Detektivarbeit auf Schienen



Bleiben also noch die Story und die investigative Detektivarbeit übrig - und auch hier tut sich Double Cross keinen Gefallen. So interessant die Idee mit Dialogen, Verhören und Hinweisstücken auch sein mag, die Umsetzung ist in vielerlei Hinsicht schlicht misslungen. Anstatt verschiedene Hinweise miteinander zu kombinieren, Gespräche aktiv zu lenken oder überhaupt einmal nachzudenken, muss man die bei Level-Abschluss erhaltenen Gegenstände einfach nur der Reihe nach allen Figuren präsentieren, bis eine darauf reagiert und das Beweisstück damit seinen Zweck erfüllt hat. Schnell wird dabei auch klar, wer der Täter ist, und so nimmt die Spannung, die schon zu Beginn nicht sonderlich hoch war, nur noch weiter ab. Am Ende entpuppt sich der Adventure-Anteil nicht als spannendes Rätseln, sondern als mühseliges Abarbeiten von einfallslosen Dialogen. Ich würde sogar so weit gehen und sagen, dass Double Cross ohne dieses Element ein besseres Spiel geworden wäre.

Mit gerade einmal etwas mehr als 15 Levels, die jeweils nicht viel länger als zehn Minuten dauern, ist Double Cross auch ein recht kurzes Vergnügen - wenn man es denn "Vergnügen" nennen darf. Letztendlich war ich aber schon fast froh, dass mich das Spiel nicht viel länger als 3-4 Stunden beschäftigt hat, denn auch wenn es abseits des Adventure-Parts nichts wirklich schlecht macht, fehlt es ihm unter dem Strich einfach an spielerischer, erzählerischer und auch audiovisueller Qualität.



Tim

Fazit von Tim:

Die Zweifel im Vorfeld waren berechtigt: Nach dem großartigen Runbow ist Double Cross eine mittelschwere Enttäuschung. Nicht nur, dass das Spiel schon optisch und akustisch Charme vermissen lässt und es nicht schafft, eine eigene Identität zu entwickeln. Auch was das tatsächliche Gameplay angeht, liegt Double Cross meilenweit von dem entfernt, was man in anderen Jump'n'Runs für die Nintendo Switch geboten bekommt. Grundsätzlich stecken in Zahras Abenteuer zwar einige spannende Ideen - etwa der Glibber auf Gootopia oder der Proton Slinger als mächtiges Gadget, das sowohl in Kampf als auch das Platforming eingebunden werden kann.

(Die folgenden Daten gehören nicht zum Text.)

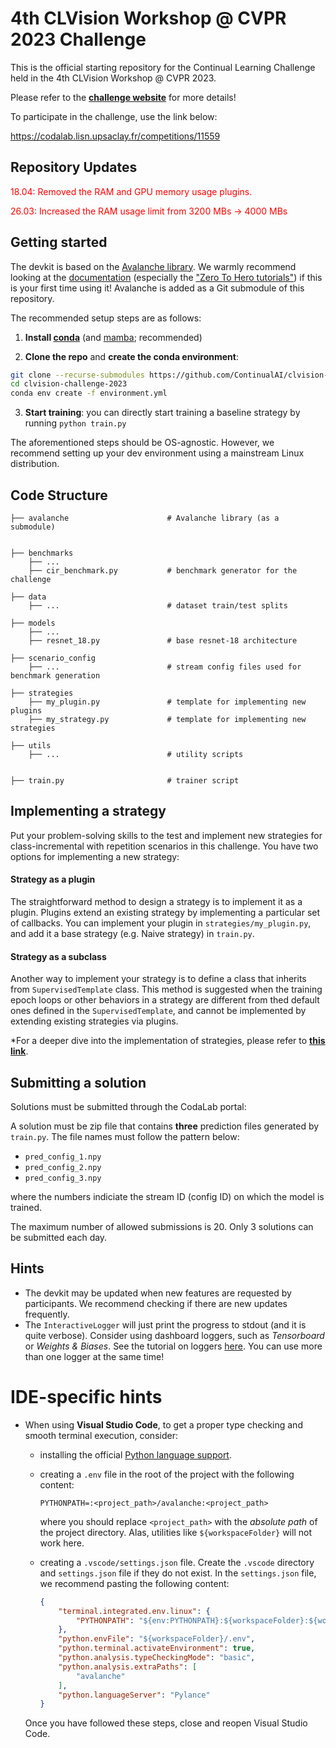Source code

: # 4th CLVision Workshop @ CVPR 2023 Challenge

This is the official starting repository for the Continual Learning Challenge held in the 4th CLVision Workshop @ CVPR 2023.

Please refer to the [**challenge website**](https://sites.google.com/view/clvision2023/challenge) for more details!

To participate in the challenge, use the link below:

https://codalab.lisn.upsaclay.fr/competitions/11559

## Repository Updates

<p style="color:red;">18.04: Removed the RAM and GPU memory usage plugins.</p>

<p style="color:red;">26.03: Increased the RAM usage limit from 3200 MBs -> 4000 MBs</p>

## Getting started

The devkit is based on the [Avalanche library](https://github.com/ContinualAI/avalanche). We warmly recommend looking at the [documentation](https://avalanche.continualai.org/) (especially the ["Zero To Hero tutorials"](https://avalanche.continualai.org/from-zero-to-hero-tutorial/01_introduction)) if this is your first time using it!
Avalanche is added as a Git submodule of this repository. 

The recommended setup steps are as follows:

1. **Install [conda](https://docs.conda.io/projects/conda/en/latest/user-guide/install/download.html)** (and [mamba](https://github.com/mamba-org/mamba); recommended)

2. **Clone the repo** and **create the conda environment**:
```bash
git clone --recurse-submodules https://github.com/ContinualAI/clvision-challenge-2023.git
cd clvision-challenge-2023
conda env create -f environment.yml
```

3. **Start training**: you can directly start training a baseline strategy by running `python train.py`  


The aforementioned steps should be OS-agnostic. However, we recommend setting up your dev environment using a 
mainstream Linux distribution.

## Code Structure

    
    ├── avalanche                      # Avalanche library (as a submodule) 


    ├── benchmarks
        ├── ... 
        ├── cir_benchmark.py           # benchmark generator for the challenge
     
    ├── data 
        ├── ...                        # dataset train/test splits 
    
    ├── models
        ├── ...                       
        ├── resnet_18.py               # base resnet-18 architecture 
    
    ├── scenario_config
        ├── ...                        # stream config files used for benchmark generation
    
    ├── strategies
        ├── my_plugin.py               # template for implementing new plugins
        ├── my_strategy.py             # template for implementing new strategies

    ├── utils
        ├── ...                        # utility scripts 


    ├── train.py                       # trainer script 
    
## Implementing a strategy 
Put your problem-solving skills to the test and implement new strategies for class-incremental with repetition scenarios in this challenge. You have two options for implementing a new strategy:

#### Strategy as a plugin
The straightforward method to design a strategy is to implement it as a plugin. Plugins extend an existing strategy by implementing a particular set of callbacks. You can implement your plugin in `strategies/my_plugin.py`, and add it a base strategy (e.g. Naive strategy) in `train.py`.

#### Strategy as a subclass
Another way to implement your strategy is to define a class that inherits from `SupervisedTemplate` class. This method is suggested when the training epoch loops or other behaviors in a strategy are different from thed default ones defined in the `SupervisedTemplate`, and cannot be implemented by extending existing strategies via plugins.  


*For a deeper dive into the implementation of strategies, please refer to [**this link**](https://avalanche.continualai.org/from-zero-to-hero-tutorial/04_training). 

## Submitting a solution
Solutions must be submitted through the CodaLab portal:

A solution must be zip file that contains **three** prediction files generated by `train.py`. The file names must follow the pattern below:
- `pred_config_1.npy`
- `pred_config_2.npy`
- `pred_config_3.npy`

where the numbers indiciate the stream ID (config ID) on which the model is trained.

The maximum number of allowed submissions is 20. Only 3 solutions can be submitted each day.


## Hints

- The devkit may be updated when new features are requested by participants. We recommend checking if there are new updates frequently.
- The `InteractiveLogger` will just print the progress to stdout (and it is quite verbose). Consider using dashboard loggers, 
such as *Tensorboard* or *Weights & Biases*. See the tutorial on 
loggers [here](https://avalanche.continualai.org/from-zero-to-hero-tutorial/06_loggers). 
You can use more than one logger at the same time!

# IDE-specific hints

- When using **Visual Studio Code**, to get a proper type checking and smooth terminal execution, consider:
    - installing the official [Python language support](https://marketplace.visualstudio.com/items?itemName=ms-python.python).
    - creating a `.env` file in the root of the project with the following content:
        ```
        PYTHONPATH=:<project_path>/avalanche:<project_path>
        ```
        where you should replace `<project_path>` with the *absolute path* of the project directory. Alas, utilities like `${workspaceFolder}` will not work here.

    - creating a `.vscode/settings.json` file. Create the `.vscode` directory and `settings.json` file if they do not exist.
    In the `settings.json` file, we recommend pasting the following content:
        ```json
        {
            "terminal.integrated.env.linux": {
                "PYTHONPATH": "${env:PYTHONPATH}:${workspaceFolder}:${workspaceFolder}/avalanche"
            },
            "python.envFile": "${workspaceFolder}/.env",
            "python.terminal.activateEnvironment": true,
            "python.analysis.typeCheckingMode": "basic",
            "python.analysis.extraPaths": [
                "avalanche"
            ],
            "python.languageServer": "Pylance"
        }
        ```
    Once you have followed these steps, close and reopen Visual Studio Code.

Aber in der Umsetzung fehlt es sowohl an Feintuning in der Qualität als auch an einem grundsätzlich interessanten Gameplay. Dem können auch die optionalen Upgrades für weitere Angriffe und Fähigkeiten nicht entgegenwirken - die sind nämlich derart überflüssig, dass ich sie im Text bisher gar nicht erst erwähnt habe. Unter dem Strich hatte ich leider nicht wirklich Spaß mit Double Cross und das tut mir für die Entwickler fast schon leid, die mit Runbow doch bewiesen haben, dass sie es eigentlich besser können.

Double Cross macht als Jump'n'Run nichts wirklich schlecht, besitzt aber kaum Charme, kann in keinerlei Hinsicht eigene Zeichen setzen und ist gerade auf der Nintendo Switch im Vergleich zur starken Konkurrenz kaum der Rede wert.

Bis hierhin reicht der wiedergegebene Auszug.